● Problem requirements
Could you copy the records below exactly, leaving out any pictures?

● Stored data entries
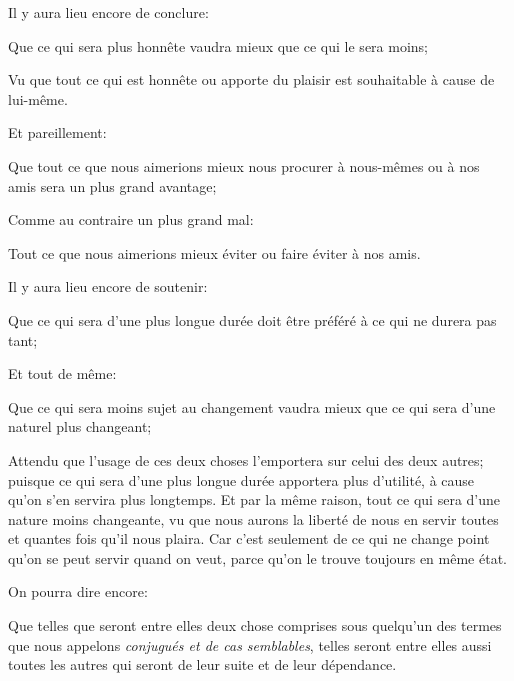 Il y aura lieu encore de conclure:

\begin{lieu}
	Que ce qui sera plus honnête vaudra mieux que ce qui le sera moins;
\end{lieu}

Vu que tout ce qui est honnête ou apporte du plaisir est souhaitable à cause de lui-même.

\bigbreak

Et pareillement:

\begin{lieu}
	Que tout ce que nous aimerions mieux nous procurer à nous-mêmes ou à nos amis sera un plus grand avantage;
\end{lieu}

Comme au contraire un plus grand mal:

\begin{lieu}
	Tout ce que nous aimerions mieux éviter ou faire éviter à nos amis.
\end{lieu}

\bigbreak

Il y aura lieu encore de soutenir:

\begin{lieu}
	Que ce qui sera d'une plus longue durée doit être préféré à ce qui ne durera pas tant;
\end{lieu}

Et tout de même:

\begin{lieu}
	Que ce qui sera moins sujet au changement vaudra mieux que ce qui sera d'une naturel plus changeant;
\end{lieu}

Attendu que l'usage de ces deux choses l'emportera sur celui des deux autres; puisque ce qui sera d'une plus
longue durée apportera plus d'utilité, à cause qu'on s'en servira plus longtemps. Et par la même raison, tout
ce qui sera d'une nature moins changeante, vu que nous aurons la liberté de nous en servir toutes et quantes
fois qu'il nous plaira. Car c'est seulement de ce qui ne change point qu'on se peut servir quand on veut, parce
qu'on le trouve toujours en même état.

\bigbreak

On pourra dire encore:

\begin{lieu}
	Que telles que seront entre elles deux chose comprises sous quelqu'un des termes que nous appelons \emph{
	conjugués et de cas semblables}, telles seront entre elles aussi toutes les autres qui seront de leur suite
	et de leur dépendance.
\end{lieu}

● Solution for this problem
 Il y aura lieu encore de conclure:

\begin{lieu}
	Que ce qui sera plus honnête vaudra mieux que ce qui le sera moins;
\end{lieu}

Vu que tout ce qui est honnête ou apporte du plaisir est souhaitable à cause de lui-même.

\bigbreak

Et pareillement:

\begin{lieu}
	Que tout ce que nous aimerions mieux nous procurer à nous-mêmes ou à nos amis sera un plus grand avantage;
\end{lieu}

Comme au contraire un plus grand mal:

\begin{lieu}
	Tout ce que nous aimerions mieux éviter ou faire éviter à nos amis.
\end{lieu}

\bigbreak

Il y aura lieu encore de soutenir:

\begin{lieu}
	Que ce qui sera d'une plus longue durée doit être préféré à ce qui ne durera pas tant;
\end{lieu}

Et tout de même:

\begin{lieu}
	Que ce qui sera moins sujet au changement vaudra mieux que ce qui sera d'une naturel plus changeant;
\end{lieu}

Attendu que l'usage de ces deux choses l'emportera sur celui des deux autres; puisque ce qui sera d'une plus
longue durée apportera plus d'utilité, à cause qu'on s'en servira plus longtemps. Et par la même raison, tout
ce qui sera d'une nature moins changeante, vu que nous aurons la liberté de nous en servir toutes et quantes
fois qu'il nous plaira. Car c'est seulement de ce qui ne change point qu'on se peut servir quand on veut, parce
qu'on le trouve toujours en même état.

\bigbreak

On pourra dire encore:

\begin{lieu}
	Que telles que seront entre elles deux chose comprises sous quelqu'un des termes que nous appelons \emph{
	conjugués et de cas semblables}, telles seront entre elles aussi toutes les autres qui seront de leur suite
	et de leur dépendance.
\end{lieu}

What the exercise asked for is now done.